The register allocation unit directly affects occupancy. With 256-register granularity on sm_75+, a kernel using 33 registers effectively consumes 40 (rounded up to the next multiple of 8), which means each warp uses 40 * 32 = 1280 of the 65,536 available registers, allowing up to 51 warps -- but capped by the hardware limit of 32 warps on sm_75.

The formula the GPU driver uses (from EIATTR_REGCOUNT documentation):

effective_regs = ceil(regcount / alloc_granularity) * alloc_granularity
regs_per_warp  = effective_regs * warp_size
max_warps      = min(registers_per_SM / regs_per_warp, hw_max_warps)
max_CTAs       = min(max_warps / warps_per_CTA, hw_max_CTAs)

SM Version Encoding

The raw SM version number stored in profile objects and code object headers uses a packed integer format. This is the value at v4[93] in the code object builder (sub_A465F0):

Encoded Value	SM Target	Code Object Version	Max Threads/CTA
12288	sm_30	`0x70007`	96
20481	sm_50	`0xC000C`	176
24576	sm_60	--	--
28673	sm_80	--	--
36864	sm_90	`0x100010`	240

The code object builder (sub_A465F0 at 0xA465F0) maps these encoded SM versions to ELF code object version fields and thread-per-CTA limits. The magic number 0x16375564E is written at offset 0 of every code object header, with the SM version at offset +8.
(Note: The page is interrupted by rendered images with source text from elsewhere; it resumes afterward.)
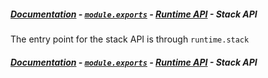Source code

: ##### [Documentation][t-docs] - [`module.exports`][t-module] - [Runtime API][t-runtime-api] - Stack API

The entry point for the stack API is through `runtime.stack`



##### [Documentation][t-docs] - [`module.exports`][t-module] - [Runtime API][t-runtime-api] - Stack API

<!--
  x-: is for just a link
  t-: is for doc's toc
-->

[t-docs]: ./readme.md
[t-module]: ./module.md
[t-stack-api]: ./stack-api.md
[t-runtime-api]: ./runtime-api.md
Per-SM Capability Accessors -- `sub_609XXX`

The 24 functions in the sub_609XXX cluster (range 0x609280--0x609F60, ~1.2KB each) are the per-SM-version capability accessor functions. They are registered into Maps 1 and 2 of the dispatch tables and return architecture-specific values: register file sizes, feature flags, warp geometry, shared memory limits, and similar hardware parameters.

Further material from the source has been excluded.